The guitar was shaped like a convention double cutaway style guitar, but the body was at a 45 degree angle to the player. The fretboard was numbered to be correspondent to the chords.

Melobar Guitar

He called his company Smith Family Music. I did an article on Melobar guitars a few years ago, and some of Walt’s children wrote me. They are wonderful people. Ted set me straight on a few points. These were unique and bizarre guitars, and were played by quite a few famous people.

H.S. Anderson Mad Cat

For those fans of Prince, which should include many readers, you should be aware that Princes’ H.S. Anderson Mad Cat. 

This was an instrument based on Hohner’s version of a Fender Telecaster, called The Prinz, but a much nicer version.

H.S. Anderson
Apple Guitar

H.S. Anderson is a Japanese guitar manufacturer, that usually produces replicas of well known guitars from U.S. manufacturers. But they once offered this wild, and bizarro “Apple” guitar that sort of looks like the body from a Danelectro Bellzouki.  This minimalist instrument has one single coil pickup, a unique scratch plate design, and an unusual body that appears to be an upside-down apple.

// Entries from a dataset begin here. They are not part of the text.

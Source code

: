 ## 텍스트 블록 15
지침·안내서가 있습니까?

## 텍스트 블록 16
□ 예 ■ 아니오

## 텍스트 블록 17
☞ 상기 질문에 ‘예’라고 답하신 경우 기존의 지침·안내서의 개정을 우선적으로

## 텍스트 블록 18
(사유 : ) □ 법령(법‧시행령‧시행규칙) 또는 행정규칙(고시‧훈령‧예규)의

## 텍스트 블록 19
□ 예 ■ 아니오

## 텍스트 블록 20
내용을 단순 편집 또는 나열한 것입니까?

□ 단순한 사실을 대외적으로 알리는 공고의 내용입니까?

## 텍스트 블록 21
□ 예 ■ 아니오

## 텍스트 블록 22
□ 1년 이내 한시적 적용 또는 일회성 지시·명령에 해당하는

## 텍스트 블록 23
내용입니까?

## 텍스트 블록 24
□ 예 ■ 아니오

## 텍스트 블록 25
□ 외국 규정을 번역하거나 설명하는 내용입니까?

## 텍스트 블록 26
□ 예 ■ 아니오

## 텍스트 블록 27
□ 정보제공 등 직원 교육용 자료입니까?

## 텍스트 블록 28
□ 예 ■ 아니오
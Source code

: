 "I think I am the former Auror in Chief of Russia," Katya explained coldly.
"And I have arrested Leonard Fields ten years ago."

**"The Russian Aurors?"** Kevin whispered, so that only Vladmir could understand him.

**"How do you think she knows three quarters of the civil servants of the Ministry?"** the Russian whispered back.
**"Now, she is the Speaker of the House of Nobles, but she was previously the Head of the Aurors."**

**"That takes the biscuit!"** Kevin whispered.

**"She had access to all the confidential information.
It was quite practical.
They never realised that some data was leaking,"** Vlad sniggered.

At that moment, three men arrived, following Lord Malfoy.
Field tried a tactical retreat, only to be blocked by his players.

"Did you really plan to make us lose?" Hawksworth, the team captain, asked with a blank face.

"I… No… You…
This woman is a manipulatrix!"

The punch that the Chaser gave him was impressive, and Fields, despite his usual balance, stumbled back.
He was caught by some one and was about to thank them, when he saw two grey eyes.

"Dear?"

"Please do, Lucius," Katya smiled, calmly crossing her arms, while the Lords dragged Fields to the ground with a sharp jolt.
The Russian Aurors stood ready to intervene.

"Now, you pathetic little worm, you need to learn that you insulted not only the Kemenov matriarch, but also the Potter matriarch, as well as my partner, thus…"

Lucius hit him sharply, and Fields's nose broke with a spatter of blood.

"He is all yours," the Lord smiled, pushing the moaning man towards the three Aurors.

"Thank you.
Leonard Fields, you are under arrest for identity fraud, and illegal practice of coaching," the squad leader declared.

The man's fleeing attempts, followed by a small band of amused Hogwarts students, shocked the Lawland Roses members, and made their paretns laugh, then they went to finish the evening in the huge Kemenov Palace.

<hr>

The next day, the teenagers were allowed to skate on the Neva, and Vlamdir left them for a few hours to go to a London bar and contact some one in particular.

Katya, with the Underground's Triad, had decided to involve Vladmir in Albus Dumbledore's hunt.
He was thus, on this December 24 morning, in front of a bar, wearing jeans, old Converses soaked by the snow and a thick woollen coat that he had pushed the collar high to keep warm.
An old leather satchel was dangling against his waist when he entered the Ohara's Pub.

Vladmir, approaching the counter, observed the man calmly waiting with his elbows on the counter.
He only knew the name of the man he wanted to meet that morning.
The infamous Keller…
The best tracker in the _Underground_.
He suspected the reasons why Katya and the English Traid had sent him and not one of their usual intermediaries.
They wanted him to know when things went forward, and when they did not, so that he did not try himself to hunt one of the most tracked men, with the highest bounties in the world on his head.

Danelectro Bellzouki original

The Danelectro Bellzouki was invented by session player/guitar designer, Vinny Bell invented by session player/guitar designer, Vinny Bell.

Model 7010 and 7020
This twelve string instrument was introduced in 1961, and was the first Danelectro to date to feature a solid wood body. It featured one or two lipstick pickups. Over the years the body design changed. It is an interesting instrument, and at the time was very reasonably priced. Now they sell in the $1300 to $1500 range.